Movie review by Greg Carlson
Filmmaker and activist Iara Lee’s “Stalking Chernobyl: Exploration After Apocalypse” ventures into the sites and surroundings of the abandoned Chernobyl Nuclear Power Plant, introducing an assortment of “stalkers” drawn to the growing popularity of this upside-down variant on eco-tourism. Lee incorporates excellent, pre-disaster archival footage that emphasizes a constructed, utopian, Soviet-era idealism. And she balances that perspective with contemporary accounts of the explorers who seek thrills picking through the ghostly remains of Pripyat. The result largely avoids the fate of so much media designed primarily to inspire action. Despite the stern warnings predicting future catastrophe, Lee’s film investigates the past by sharing stories of the present.
Lee listens to a wide range of voices: children who lost parents to radiation-related illness, Pripyat residents forced to leave behind nearly all their belongings, sanctioned and unsanctioned guides trying to make an income, fearless (clueless?) enthusiasts who camp in abandoned buildings and drink water retrieved from the plant itself. Others explain their connections to a place many would never agree to visit. The historical content, especially the sections addressing the so-called “bio-robots” and liquidators who risked their lives in the aftermath of the disaster, is as harrowing as the ongoing concerns that forest fires will ignite radioactive material.
Despite the movie’s clear position on the dangers of expanding nuclear power, Lee does not shrink from the otherworldly allure that draws so many to Chernobyl and Pripyat. Photographers love the haunting, decaying rooms that appear to have been designed directly for some post-apocalyptic horror film or video game. The latter, Lee reminds the viewer, overlaps with the digital simulacra in “S.T.A.L.K.E.R.: Shadow of Chernobyl,” the first-person shooter that draws from real-life geography as well as the sci-fi novella “Roadside Picnic” and Andrei Tarkovsky’s film “Stalker,” the latter of which gets a closing credits shout-out from Lee for its inspiring lyricism.
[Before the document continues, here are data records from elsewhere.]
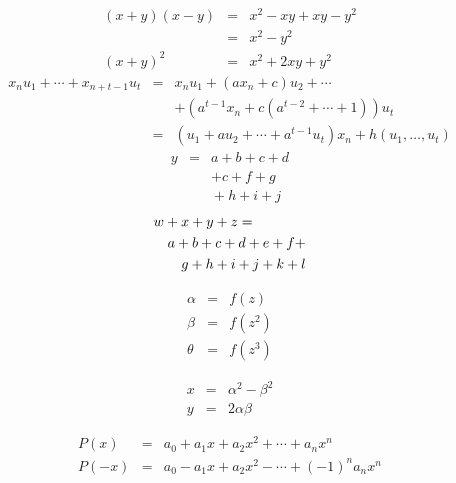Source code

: \documentclass{article}
\begin{document}
	\begin{eqnarray}
		(x+y)(x-y) & = & x^2-xy+xy-y^2 \nonumber\\
				& = & x^2 - y^2 \\
		(x+y)^2   & = & x^2 + 2xy + y^2
	\end{eqnarray}
	\begin{eqnarray*}
		x_nu_1 + \cdots + x_{n+t-1}u_t & = & x_nu_1 + (ax_n + c)u_2 + \cdots\\
		& & + \left(a^{t-1}x_n + c(a^{t-2} + \cdots + 1)\right)u_t \\
		& = & (u_1 + au_2 + \cdots + a^{t-1}u_t)x_n + h(u_1, \ldots, u_t)
	\end{eqnarray*}
	\begin{eqnarray*}
		y & = & a + b + c + d\\
		 &   & + c + f +g \\
		&   & {} + h + i + j %
	\end{eqnarray*}
	\begin{eqnarray*}
		\lefteqn{w+x+y+z = }\\ %
		& & a+b+c+d+e+f+\\
		& & g+h+i+j+k+l
	\end{eqnarray*}
	\parbox{4cm}{\begin{eqnarray} \alpha & = & f(z) \\
						\beta & = & f(z^2) \\
						\theta & = & f(z^3)
			\end{eqnarray}}
		\hfill \parbox{2.5cm}{\begin{eqnarray*}
			x & = & \alpha^2 - \beta^2 \\
			y & = & 2\alpha\beta
			\end{eqnarray*}}
	\parbox{10cm}{\begin{eqnarray*}
			P(x) & = & a_0 + a_1x + a_2x^2 + \cdots + a_nx^n\\
			P(-x) & = & a_0 - a_1x + a_2x^2 - \cdots + (-1)^na_nx^n
			\end{eqnarray*}} \hfill
	\parbox{1cm}{\begin{eqnarray} \end{eqnarray}}
	\\
	\fbox{\parbox{5cm}{\[ \int ^ \infty_0 f(x)\,dx \approx \sum_{i = 1}^n w_i e^{x_i} f(x_i) \]}}
\end{document}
The piles of books in classrooms, the empty swimming pools, the desolate apartment blocks, the iconic Ferris wheel, and the rows of hospital beds make for grim sets captured over and over by the cameras of amateur and professional alike. One subject points out a central conundrum: no measures are in place to prevent visitors from interacting with and disturbing these spaces. No matter how conscientious some stalkers claim to be, things are taken and things are left behind. Dozens of dolls, manufactured long after 1986 and positioned to enhance the eerie effect, seem to multiply like an invasive species.
Whether or not you have seen the work of Maryann DeLeo or “Voices from Chernobyl” or “The Russian Woodpecker” or the popular 2019 HBO series or any number of other fascinating films on the subject, one suspects that a large group of viewers will watch “Stalking Chernobyl” with a sense of morbid curiosity, stunned that so many young people are undaunted by the long-term impact of the disaster on the environment and on the human population. But one look at the massive structure of the Duga radar array — dizzyingly captured by drone photography as well as by the daredevils who climb it — and you realize that the Exclusion Zone, or “Zone of Alienation,” will continue to attract attention no matter the level of hazard.
“Stalking Chernobyl: Exploration After Apocalypse” received the Best Documentary Feature Award from the 2021 Fargo Film Festival. The movie will screen as part of the virtual event from March 18 to 28.